Task directions:
Look over the material for the string "Christopher". Copy every line where it turns up.

Entries provided:
· · ·
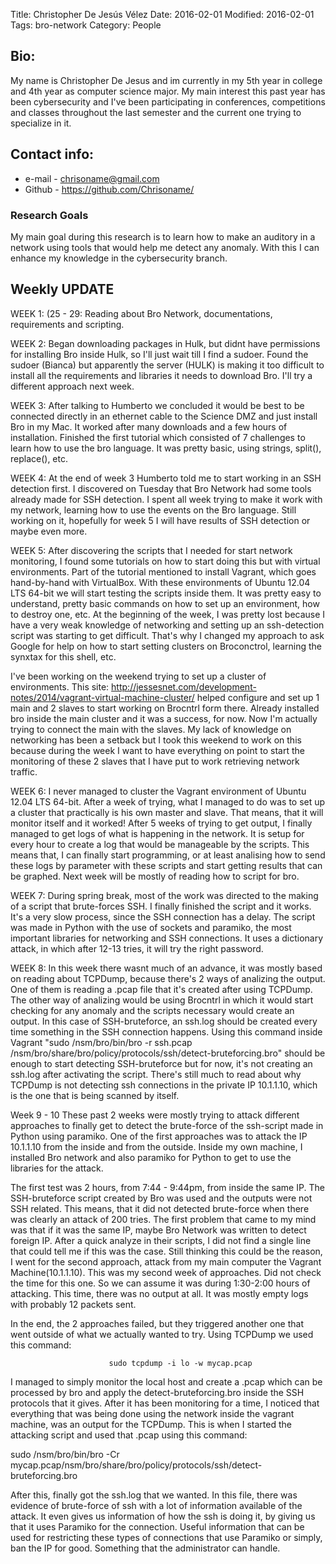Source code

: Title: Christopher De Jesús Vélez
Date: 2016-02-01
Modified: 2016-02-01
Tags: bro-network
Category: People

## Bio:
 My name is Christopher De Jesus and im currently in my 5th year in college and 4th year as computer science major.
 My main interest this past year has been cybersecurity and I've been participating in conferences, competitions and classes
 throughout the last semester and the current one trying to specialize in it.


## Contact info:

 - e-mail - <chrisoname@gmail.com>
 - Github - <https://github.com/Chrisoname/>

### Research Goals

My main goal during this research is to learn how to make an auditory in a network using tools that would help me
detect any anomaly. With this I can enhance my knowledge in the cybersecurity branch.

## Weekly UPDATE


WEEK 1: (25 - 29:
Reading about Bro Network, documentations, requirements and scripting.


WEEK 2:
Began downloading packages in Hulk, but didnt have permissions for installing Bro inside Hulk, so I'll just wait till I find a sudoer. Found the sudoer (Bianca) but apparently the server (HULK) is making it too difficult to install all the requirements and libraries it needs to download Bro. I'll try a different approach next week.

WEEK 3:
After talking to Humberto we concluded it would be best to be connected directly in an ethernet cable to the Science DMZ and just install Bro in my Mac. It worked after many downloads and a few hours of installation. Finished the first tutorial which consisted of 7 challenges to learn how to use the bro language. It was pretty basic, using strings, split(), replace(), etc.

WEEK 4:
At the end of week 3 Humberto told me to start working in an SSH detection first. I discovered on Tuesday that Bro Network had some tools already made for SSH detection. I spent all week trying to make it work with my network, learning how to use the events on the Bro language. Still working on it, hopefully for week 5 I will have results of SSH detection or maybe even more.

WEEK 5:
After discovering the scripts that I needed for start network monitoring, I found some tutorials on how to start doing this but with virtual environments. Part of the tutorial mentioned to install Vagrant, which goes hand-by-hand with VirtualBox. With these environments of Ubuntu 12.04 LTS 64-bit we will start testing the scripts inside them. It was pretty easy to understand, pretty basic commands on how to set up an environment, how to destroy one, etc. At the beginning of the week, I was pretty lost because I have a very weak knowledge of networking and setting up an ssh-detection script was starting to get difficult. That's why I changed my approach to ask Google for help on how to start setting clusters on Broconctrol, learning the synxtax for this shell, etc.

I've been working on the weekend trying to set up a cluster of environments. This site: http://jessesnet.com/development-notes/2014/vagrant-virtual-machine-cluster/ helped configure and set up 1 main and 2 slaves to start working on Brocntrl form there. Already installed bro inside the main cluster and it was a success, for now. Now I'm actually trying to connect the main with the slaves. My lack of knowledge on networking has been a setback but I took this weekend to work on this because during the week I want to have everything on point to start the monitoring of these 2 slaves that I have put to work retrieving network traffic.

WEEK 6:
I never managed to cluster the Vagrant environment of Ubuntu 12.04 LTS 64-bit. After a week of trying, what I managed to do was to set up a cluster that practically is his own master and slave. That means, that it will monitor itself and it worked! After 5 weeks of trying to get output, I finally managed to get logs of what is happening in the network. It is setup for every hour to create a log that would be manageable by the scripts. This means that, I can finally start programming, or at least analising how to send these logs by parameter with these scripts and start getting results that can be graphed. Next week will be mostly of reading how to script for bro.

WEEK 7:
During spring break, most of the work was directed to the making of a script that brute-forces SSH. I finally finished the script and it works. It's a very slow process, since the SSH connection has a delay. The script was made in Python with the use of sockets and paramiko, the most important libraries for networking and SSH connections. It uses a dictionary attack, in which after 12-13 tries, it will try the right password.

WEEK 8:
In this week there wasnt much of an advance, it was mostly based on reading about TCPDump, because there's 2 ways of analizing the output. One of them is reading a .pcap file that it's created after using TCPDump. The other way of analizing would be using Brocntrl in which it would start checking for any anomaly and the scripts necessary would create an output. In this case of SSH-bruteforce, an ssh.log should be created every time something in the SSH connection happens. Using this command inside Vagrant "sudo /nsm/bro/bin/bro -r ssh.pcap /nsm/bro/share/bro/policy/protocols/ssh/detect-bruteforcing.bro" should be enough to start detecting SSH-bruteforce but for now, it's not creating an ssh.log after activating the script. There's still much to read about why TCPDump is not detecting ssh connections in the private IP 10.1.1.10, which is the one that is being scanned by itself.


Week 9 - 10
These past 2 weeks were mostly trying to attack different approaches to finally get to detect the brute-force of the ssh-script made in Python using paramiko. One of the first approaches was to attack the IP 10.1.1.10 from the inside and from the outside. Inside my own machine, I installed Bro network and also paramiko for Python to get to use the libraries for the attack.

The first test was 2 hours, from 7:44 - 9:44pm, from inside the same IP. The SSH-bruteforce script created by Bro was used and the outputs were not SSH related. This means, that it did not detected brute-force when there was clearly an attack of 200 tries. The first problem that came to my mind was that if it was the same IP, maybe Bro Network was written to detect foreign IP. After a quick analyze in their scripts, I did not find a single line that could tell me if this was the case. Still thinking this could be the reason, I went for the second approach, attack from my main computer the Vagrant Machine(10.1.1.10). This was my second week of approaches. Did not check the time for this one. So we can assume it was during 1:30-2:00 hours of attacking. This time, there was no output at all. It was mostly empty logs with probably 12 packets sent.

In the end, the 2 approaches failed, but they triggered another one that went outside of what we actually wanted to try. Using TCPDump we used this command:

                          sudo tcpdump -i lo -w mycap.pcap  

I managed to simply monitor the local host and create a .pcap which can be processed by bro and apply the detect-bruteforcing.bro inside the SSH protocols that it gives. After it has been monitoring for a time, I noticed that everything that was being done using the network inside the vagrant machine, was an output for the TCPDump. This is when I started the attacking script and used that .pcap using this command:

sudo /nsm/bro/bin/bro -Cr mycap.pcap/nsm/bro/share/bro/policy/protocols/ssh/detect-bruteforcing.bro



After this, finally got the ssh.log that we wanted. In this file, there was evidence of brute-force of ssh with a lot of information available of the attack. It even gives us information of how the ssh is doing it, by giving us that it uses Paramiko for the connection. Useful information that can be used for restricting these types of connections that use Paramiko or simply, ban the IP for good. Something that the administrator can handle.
· · ·
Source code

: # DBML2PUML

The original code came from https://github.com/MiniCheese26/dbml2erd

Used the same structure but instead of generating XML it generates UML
· · ·
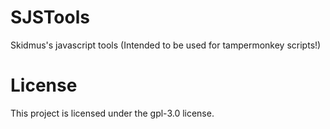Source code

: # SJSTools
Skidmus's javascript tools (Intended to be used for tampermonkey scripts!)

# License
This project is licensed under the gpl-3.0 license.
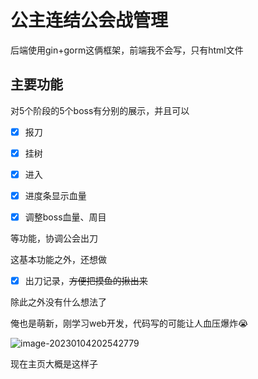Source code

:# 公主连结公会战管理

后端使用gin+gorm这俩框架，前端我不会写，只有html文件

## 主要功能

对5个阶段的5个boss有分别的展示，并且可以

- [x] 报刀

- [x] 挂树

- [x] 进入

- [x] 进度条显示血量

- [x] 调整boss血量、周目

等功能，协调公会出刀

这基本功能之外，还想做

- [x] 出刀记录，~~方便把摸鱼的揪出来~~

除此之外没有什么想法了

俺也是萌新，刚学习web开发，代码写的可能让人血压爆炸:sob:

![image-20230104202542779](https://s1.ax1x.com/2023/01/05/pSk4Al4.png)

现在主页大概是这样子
· · ·
Task answer:
: Title: Christopher De Jesús Vélez
 My name is Christopher De Jesus and im currently in my 5th year in college and 4th year as computer science major.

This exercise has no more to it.